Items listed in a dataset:

•••••

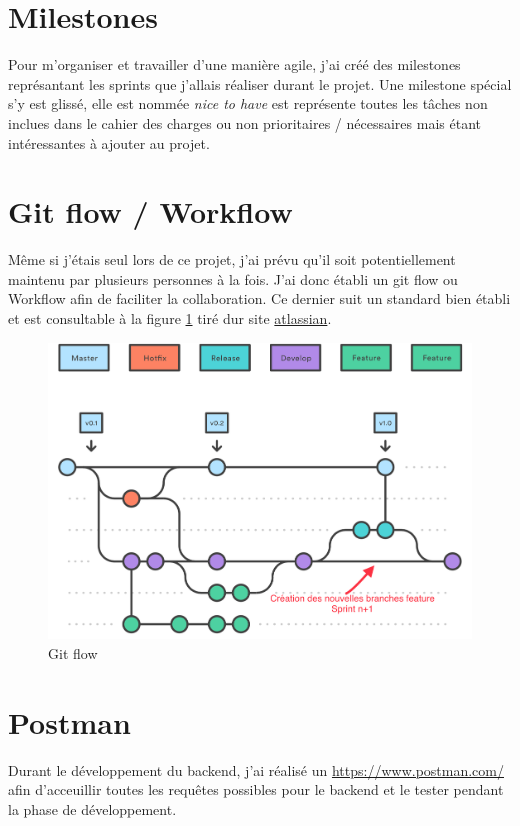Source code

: \documentclass[
    iai, %
    il, %
]{heig-tb}
\begin{document}
\section{Milestones}
Pour m'organiser et travailler d'une manière agile, j'ai créé des milestones représantant les sprints que j'allais réaliser durant le projet. Une milestone spécial s'y est glissé, elle est nommée \emph{nice to have} est représente toutes les tâches non inclues dans le cahier des charges ou non prioritaires / nécessaires mais étant intéressantes à ajouter au projet.

\section{Git flow / Workflow}
Même si j'étais seul lors de ce projet, j'ai prévu qu'il soit potentiellement maintenu par plusieurs personnes à la fois. J'ai donc établi un \Gls{git} flow ou Workflow afin de faciliter la collaboration. Ce dernier suit un standard bien établi et est consultable à la figure
\ref{git-flow} tiré dur site \href{https://www.atlassian.com/fr/git/tutorials/comparing-workflows/.gitflow-workflow}{atlassian}.

\begin{center}
    \begin{figure}[h]
        \includegraphics[width=\textwidth]{./assets/figures/git-flow.png}
        \caption{Git flow \label{git-flow}}
    \end{figure}
\end{center}

\section{Postman}
Durant le développement du \Gls{backend}, j'ai réalisé un \href{Postman collaboratif}{https://www.postman.com/} afin d'acceuillir toutes les requêtes possibles pour le \Gls{backend} et le tester pendant la phase de développement.
\end{document}
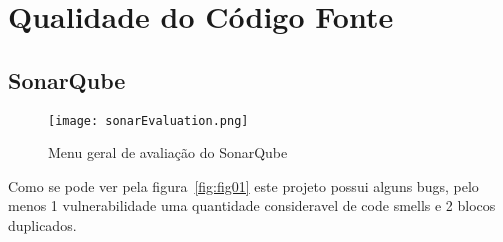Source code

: \section{Qualidade do Código Fonte}

\subsection{SonarQube}

\begin{figure}[H]

  \centering

  \texttt{[image: sonarEvaluation.png]}

  \caption {Menu geral de avaliação do SonarQube}

  \label {fig01}

\end{figure}


\par Como se pode ver pela figura~\ref{fig:fig01} este projeto possui alguns bugs, pelo menos 1 vulnerabilidade uma quantidade consideravel de code smells e 2 blocos duplicados.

•••••

### Your instructions
An exact copy of every entry above is needed, with the pictures left out.

### Task output
Source code

: \documentclass[
    iai, %
    il, %
]{heig-tb}
\begin{document}
\section{Milestones}
Pour m'organiser et travailler d'une manière agile, j'ai créé des milestones représantant les sprints que j'allais réaliser durant le projet. Une milestone spécial s'y est glissé, elle est nommée \emph{nice to have} est représente toutes les tâches non inclues dans le cahier des charges ou non prioritaires / nécessaires mais étant intéressantes à ajouter au projet.

\section{Git flow / Workflow}
Même si j'étais seul lors de ce projet, j'ai prévu qu'il soit potentiellement maintenu par plusieurs personnes à la fois. J'ai donc établi un \Gls{git} flow ou Workflow afin de faciliter la collaboration. Ce dernier suit un standard bien établi et est consultable à la figure
\ref{git-flow} tiré dur site \href{https://www.atlassian.com/fr/git/tutorials/comparing-workflows/.gitflow-workflow}{atlassian}.

\begin{center}
    \begin{figure}[h]
        \includegraphics[width=\textwidth]{./assets/figures/git-flow.png}
        \caption{Git flow \label{git-flow}}
    \end{figure}
\end{center}

\section{Postman}
Durant le développement du \Gls{backend}, j'ai réalisé un \href{Postman collaboratif}{https://www.postman.com/} afin d'acceuillir toutes les requêtes possibles pour le \Gls{backend} et le tester pendant la phase de développement.
\end{document}
Source code

: \section{Qualidade do Código Fonte}

\subsection{SonarQube}

\begin{figure}[H]

  \centering

  \texttt{[image: sonarEvaluation.png]}

  \caption {Menu geral de avaliação do SonarQube}

  \label {fig01}

\end{figure}


\par Como se pode ver pela figura~\ref{fig:fig01} este projeto possui alguns bugs, pelo menos 1 vulnerabilidade uma quantidade consideravel de code smells e 2 blocos duplicados.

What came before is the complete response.